# Task to carry out
Identify every line in the records below that contains the word "using", and copy each of those lines.

Start of Task inputs

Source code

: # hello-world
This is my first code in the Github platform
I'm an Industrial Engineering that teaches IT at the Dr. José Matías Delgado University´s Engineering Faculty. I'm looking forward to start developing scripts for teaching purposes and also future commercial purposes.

End of Task inputs
Start of Task inputs

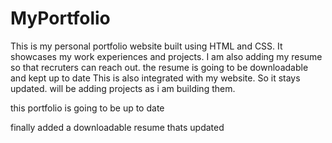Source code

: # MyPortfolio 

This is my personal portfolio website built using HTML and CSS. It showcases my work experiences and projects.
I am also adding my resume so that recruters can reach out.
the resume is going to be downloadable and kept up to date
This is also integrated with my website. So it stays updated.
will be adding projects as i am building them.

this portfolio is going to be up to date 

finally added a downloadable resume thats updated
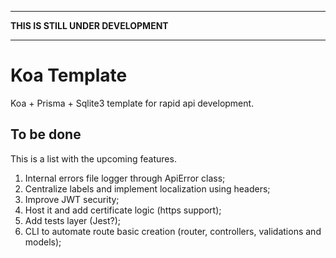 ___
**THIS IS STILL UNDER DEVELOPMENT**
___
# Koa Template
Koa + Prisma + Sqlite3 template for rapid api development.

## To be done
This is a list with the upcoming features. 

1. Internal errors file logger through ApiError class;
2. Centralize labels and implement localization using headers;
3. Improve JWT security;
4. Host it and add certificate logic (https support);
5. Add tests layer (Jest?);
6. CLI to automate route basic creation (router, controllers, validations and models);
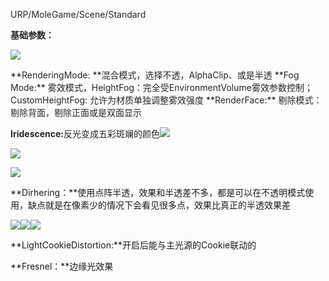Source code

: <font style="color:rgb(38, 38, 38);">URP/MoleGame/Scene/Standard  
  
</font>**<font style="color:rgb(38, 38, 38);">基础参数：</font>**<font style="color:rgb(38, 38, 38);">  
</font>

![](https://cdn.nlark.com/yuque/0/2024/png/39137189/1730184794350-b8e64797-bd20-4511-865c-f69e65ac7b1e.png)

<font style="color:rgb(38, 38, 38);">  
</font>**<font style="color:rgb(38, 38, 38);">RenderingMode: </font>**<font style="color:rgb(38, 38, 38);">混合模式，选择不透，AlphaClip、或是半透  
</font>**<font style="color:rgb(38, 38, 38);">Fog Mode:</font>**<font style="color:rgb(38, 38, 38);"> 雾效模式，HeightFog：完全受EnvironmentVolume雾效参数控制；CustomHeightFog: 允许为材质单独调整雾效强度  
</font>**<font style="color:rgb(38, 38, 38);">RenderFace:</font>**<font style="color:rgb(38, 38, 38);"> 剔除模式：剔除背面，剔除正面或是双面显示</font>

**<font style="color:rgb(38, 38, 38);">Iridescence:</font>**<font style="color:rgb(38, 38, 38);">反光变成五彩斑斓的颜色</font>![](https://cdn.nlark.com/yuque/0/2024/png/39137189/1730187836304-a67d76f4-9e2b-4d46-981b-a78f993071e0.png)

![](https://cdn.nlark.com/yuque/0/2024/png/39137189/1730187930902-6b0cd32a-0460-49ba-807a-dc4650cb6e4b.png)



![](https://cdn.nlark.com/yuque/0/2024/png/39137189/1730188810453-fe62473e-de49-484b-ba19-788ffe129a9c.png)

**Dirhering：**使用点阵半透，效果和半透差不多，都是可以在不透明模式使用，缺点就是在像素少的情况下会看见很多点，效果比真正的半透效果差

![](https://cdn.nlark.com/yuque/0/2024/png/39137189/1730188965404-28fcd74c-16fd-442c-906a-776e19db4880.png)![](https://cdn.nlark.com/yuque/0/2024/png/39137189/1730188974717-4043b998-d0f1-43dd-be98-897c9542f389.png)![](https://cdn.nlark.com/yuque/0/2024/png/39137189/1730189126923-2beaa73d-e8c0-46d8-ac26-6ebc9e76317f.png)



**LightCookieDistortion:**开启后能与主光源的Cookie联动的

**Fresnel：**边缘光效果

End of Task inputs

# Written response
This is my personal portfolio website built using HTML and CSS. It showcases my work experiences and projects.
2. Centralize labels and implement localization using headers;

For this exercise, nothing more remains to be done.